Critique : Le Massacre de fort Apache

Laurent Pécha | 10 novembre 2004
Laurent Pécha | 10 novembre 2004

Premier film d'une trilogie consacrée à la cavalerie américaine (les deux autres étant La Charge héroïque et Rio Grande), Le Massacre de fort Apache est une œoeuvre majeure dans la longue filmographie de John Ford. Avec elle, le cinéaste réaffirme avec conviction sa foi inébranlable en l'homme. Pour cela, il met en scène deux personnages que tout oppose. Le colonel Thursday, interprété par Henry Fonda (et inspiré par le général Custer), est un homme, certes droit aux principes ancrés, mais qui ne fait preuve d'aucune compassion envers son entourage. Quant au capitaine York, que joue John Wayne, et auquel va bien évidemment la sympathie de Ford, il sait être humain et comprend ses hommes. Il a également un respect pour les Indiens que n'a absolument pas Thursday, ce qui causera à ce dernier sa perte.

 

Le film est avant tout un minutieux reportage sur la vie d'un fort. On y retrouve toutes les figures imposées du genre, comme l'entraînement des jeunes recrues, les rapports conflictuels mais respectueux entre les différents officiers, les personnages hauts en couleur et bons vivants comme ces quatre sergents adeptes de la bouteille (avec, en figure de proue, le truculent Victor McLaglen, acteur fétiche du réalisateur), les sorties de reconnaissance...
Certaines de ces scènes marquent les esprits et constituent des moments phare de la filmographie de John Ford. Comme ce bal orchestré de main de maître avec son rituel majestueux. À noter que le metteur en scène place délibérément cette séquence en plein milieu de la négociation entre York et le chef Apache, Cochese, renforçant l'idée que seul compte pour lui, avant tout, les rapports humains qui unissent les habitants du fort. En cela, Le Massacre de fort Apache (le titre français est à ce sujet mauvais, tant il insiste sur un final, certes intense, mais qui ne sert qu'à confirmer ce que le réalisateur a longuement débattu dans l'heure et demie précédente) s'éloigne, aux antipodes des westerns qu'Hollywood a l'habitude de produire. On n'oubliera pas non plus de sitôt cette scène admirable et d'une grande émotion (muette, comme le sont souvent les meilleures scènes du réalisateur), où Ford filme en gros plan les visages tristes mais fiers de ces femmes voyant partir, peut-être pour la dernière fois, leur homme au combat.

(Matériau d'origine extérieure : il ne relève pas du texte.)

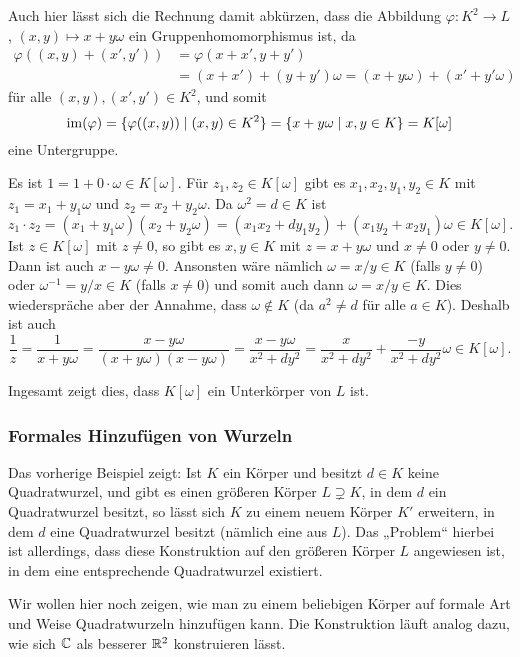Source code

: \begin{bem}
 Auch hier lässt sich die Rechnung damit abkürzen, dass die Abbildung $\varphi \colon K^2 \to L$, $(x,y) \mapsto x+y\omega$ ein Gruppenhomomorphismus ist, da
 \begin{align*}
  \varphi((x,y) + (x',y'))
  &= \varphi(x+x', y+y') \\
  &= (x+x') + (y+y')\omega
  = (x + y\omega) + (x' + y'\omega)
 \end{align*}
 für alle $(x, y), (x', y') \in K^2$, und somit
 \[
  \mathrm{im}(\varphi)
  = \{\varphi((x,y)) \mid (x,y) \in K^2\}
  = \{x+y\omega \mid x,y \in K\}
  = K[\omega]
 \]
 eine Untergruppe.
\end{bem}

Es ist $1 = 1 + 0 \cdot \omega \in K[\omega]$. Für $z_1, z_2 \in K[\omega]$ gibt es $x_1, x_2, y_1, y_2 \in K$ mit $z_1 = x_1 + y_1 \omega$ und $z_2 = x_2 + y_2 \omega$. Da $\omega^2 = d \in K$ ist
\[
 z_1 \cdot z_2
 = (x_1 + y_1 \omega) (x_2 + y_2 \omega)
 = (x_1 x_2 + d y_1 y_2) + (x_1 y_2 + x_2 y_1) \omega
 \in K[\omega].
\]
Ist $z \in K[\omega]$ mit $z \neq 0$, so gibt es $x,y \in K$ mit $z = x+y\omega$ und $x \neq 0$ oder $y \neq 0$. Dann ist auch $x-y\omega \neq 0$. Ansonsten wäre nämlich $\omega = x/y \in K$ (falls $y \neq 0$) oder $\omega^{-1} = y/x \in K$ (falls $x \neq 0$) und somit auch dann $\omega = x/y \in K$. Dies wiederspräche aber der Annahme, dass $\omega \notin K$ (da $a^2 \neq d$ für alle $a \in K$). Deshalb ist auch
\[
 \frac{1}{z}
 = \frac{1}{x+y\omega}
 = \frac{x-y\omega}{(x+y\omega)(x-y\omega)}
 = \frac{x-y\omega}{x^2 + dy^2}
 = \frac{x}{x^2 + dy^2} + \frac{-y}{x^2 + dy^2}\omega \in K[\omega].
\]

Ingesamt zeigt dies, dass $K[\omega]$ ein Unterkörper von $L$ ist.


\subsubsection{Formales Hinzufügen von Wurzeln}
Das vorherige Beispiel zeigt: Ist $K$ ein Körper und besitzt $d \in K$ keine Quadratwurzel, und gibt es einen größeren Körper $L \supsetneq K$, in dem $d$ ein Quadratwurzel besitzt, so lässt sich $K$ zu einem neuem Körper $K'$ erweitern, in dem $d$ eine Quadratwurzel besitzt (nämlich eine aus $L$). Das „Problem“ hierbei ist allerdings, dass diese Konstruktion auf den größeren Körper $L$ angewiesen ist, in dem eine entsprechende Quadratwurzel existiert.

Wir wollen hier noch zeigen, wie man zu einem beliebigen Körper auf formale Art und Weise Quadratwurzeln hinzufügen kann. Die Konstruktion läuft analog dazu, wie sich $\mathbb{C}$ als besserer $\mathbb{R}^2$ konstruieren lässt.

Bien épaulé par l'interprétation hors paire d'Henry Fonda et John Wayne (sa tirage finale, qui rend un vibrant hommage aux cavaliers américains, ne serait pas aussi émouvante sans son talent immense), John Ford signe un immense western, une œuvre qui réussit le tour de force prodigieux de mettre en avant le besoin d'un pays et de ses hommes de se créer des mythes et des héros, tout en démystifiant dans le même temps cette création utopique par l'exposé réaliste des faits. Le Massacre de fort Apache est ainsi, en fait et surtout, une analyse implacable et bouleversante d'un cinéaste étalant l'envers du décor, la réalité historique, tout en exposant la légende en marche et la nécessité de la créer.